The truth seems to be that there are way more cheaters out there than we know of. I suspect that an injection needle was as much a part of the standard MLB uniform as stirrups and jock straps. Yet HOF voters seem intent on trying to punish just the poor suckers who were caught, while letting the
just-as-dirty-Carl-Lewis’ of the league ride their high horses right through the front doors of Cooperstown
There was no official policy on PEDs, there was no testing program and there is certainly no public knowledge of exactly who “used” and who didn’t. Let them in based on their stats, the only delays on admission should be levied on those who lied to the media, and insisted that they never used. For each time a player looked a fan, official or member of the media straight in the eye and insisted they never used PEDs, the player should be penalized with an extra year’s delay before entering the hall. Rocket Roger look on the bright side, maybe now you'll be able to celebrate your induction with your great-grandchildren.
If Everything Evens Out...
...which is an oft-repeated nugget of popular baseball wisdom - that bad breaks will all even out over the course of a season - then the Blue Jays can look forward to winning a game they have no business winning thanks to some lousy officiating.

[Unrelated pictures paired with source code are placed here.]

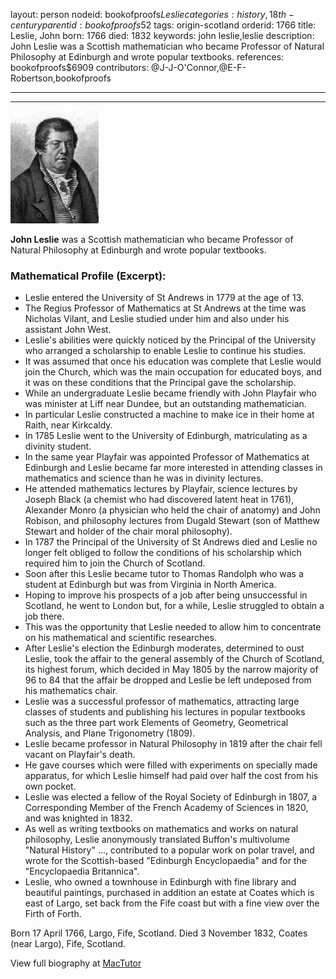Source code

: layout: person
nodeid: bookofproofs$Leslie
categories: history,18th-century
parentid: bookofproofs$52
tags: origin-scotland
orderid: 1766
title: Leslie, John
born: 1766
died: 1832
keywords: john leslie,leslie
description: John Leslie was a Scottish mathematician who became Professor of Natural Philosophy at Edinburgh and wrote popular textbooks.
references: bookofproofs$6909
contributors: @J-J-O'Connor,@E-F-Robertson,bookofproofs

---



---

![Leslie.jpg](https://github.com/bookofproofs/bookofproofs.github.io/blob/main/_sources/_assets/images/portraits/Leslie.jpg?raw=true)

**John Leslie** was a Scottish mathematician who became Professor of Natural Philosophy at Edinburgh and wrote popular textbooks.

### Mathematical Profile (Excerpt):
* Leslie entered the University of St Andrews in 1779 at the age of 13.
* The Regius Professor of Mathematics at St Andrews at the time was Nicholas Vilant, and Leslie studied under him and also under his assistant John West.
* Leslie's abilities were quickly noticed by the Principal of the University who arranged a scholarship to enable Leslie to continue his studies.
* It was assumed that once his education was complete that Leslie would join the Church, which was the main occupation for educated boys, and it was on these conditions that the Principal gave the scholarship.
* While an undergraduate Leslie became friendly with John Playfair who was minister at Liff near Dundee, but an outstanding mathematician.
* In particular Leslie constructed a machine to make ice in their home at Raith, near Kirkcaldy.
* In 1785 Leslie went to the University of Edinburgh, matriculating as a divinity student.
* In the same year Playfair was appointed Professor of Mathematics at Edinburgh and Leslie became far more interested in attending classes in mathematics and science than he was in divinity lectures.
* He attended mathematics lectures by Playfair, science lectures by Joseph Black (a chemist who had discovered latent heat in 1761), Alexander Monro (a physician who held the chair of anatomy) and John Robison, and philosophy lectures from Dugald Stewart (son of Matthew Stewart and holder of the chair moral philosophy).
* In 1787 the Principal of the University of St Andrews died and Leslie no longer felt obliged to follow the conditions of his scholarship which required him to join the Church of Scotland.
* Soon after this Leslie became tutor to Thomas Randolph who was a student at Edinburgh but was from Virginia in North America.
* Hoping to improve his prospects of a job after being unsuccessful in Scotland, he went to London but, for a while, Leslie struggled to obtain a job there.
* This was the opportunity that Leslie needed to allow him to concentrate on his mathematical and scientific researches.
* After Leslie's election the Edinburgh moderates, determined to oust Leslie, took the affair to the general assembly of the Church of Scotland, its highest forum, which decided in May 1805 by the narrow majority of 96 to 84 that the affair be dropped and Leslie be left undeposed from his mathematics chair.
* Leslie was a successful professor of mathematics, attracting large classes of students and publishing his lectures in popular textbooks such as the three part work Elements of Geometry, Geometrical Analysis, and Plane Trigonometry (1809).
* Leslie became professor in Natural Philosophy in 1819 after the chair fell vacant on Playfair's death.
* He gave courses which were filled with experiments on specially made apparatus, for which Leslie himself had paid over half the cost from his own pocket.
* Leslie was elected a fellow of the Royal Society of Edinburgh in 1807, a Corresponding Member of the French Academy of Sciences in 1820, and was knighted in 1832.
* As well as writing textbooks on mathematics and works on natural philosophy, Leslie anonymously translated Buffon's multivolume "Natural History" ..., contributed to a popular work on polar travel, and wrote for the Scottish-based "Edinburgh Encyclopaedia" and for the "Encyclopaedia Britannica".
* Leslie, who owned a townhouse in Edinburgh with fine library and beautiful paintings, purchased in addition an estate at Coates which is east of Largo, set back from the Fife coast but with a fine view over the Firth of Forth.

Born 17 April 1766, Largo, Fife, Scotland. Died 3 November 1832, Coates (near Largo), Fife, Scotland.

View full biography at [MacTutor](https://mathshistory.st-andrews.ac.uk/Biographies/Leslie/)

That should counteract the blown interference call that cost them the 14-inning marathon Saturday night, and restore balance to the universe. The incident was instructive, as Angels 3B Alberto Callaspo proved that if you react to a slow grounder like a deer in headlights, umpires will sometimes rule in your favour.
Aside from that ugliness, and the Blue Jays stranding the population of Sudbury, Saturday's game did offer a refreshing take on bullpen usage, as John Farrell
outmanaged his more seasoned counterpart and still had a reliever in his bullpen in the 14th inning, while Mike Scioscia had already called on starter Dan Haren.
This is in stark contrast to Cito Gaston's penchant for gobbling relievers like potato chips - leading to heroic 3-inning stints by Jesse Carlson, and starters having to warm up once Carlson's arm fell off. Gaston was a little bit "match-up happy," and would burn through 2 or three relievers in a single inning of a close game - apparently with nary a though that the game might go into extra innings. Watching Farrell leave his charges in the game for multiple innings was very encouraging.
Still don't know what happened to 93-94 MPH Brett Cecil, but if can't recover those missing 4-5 MPHs, he could be in for a long season.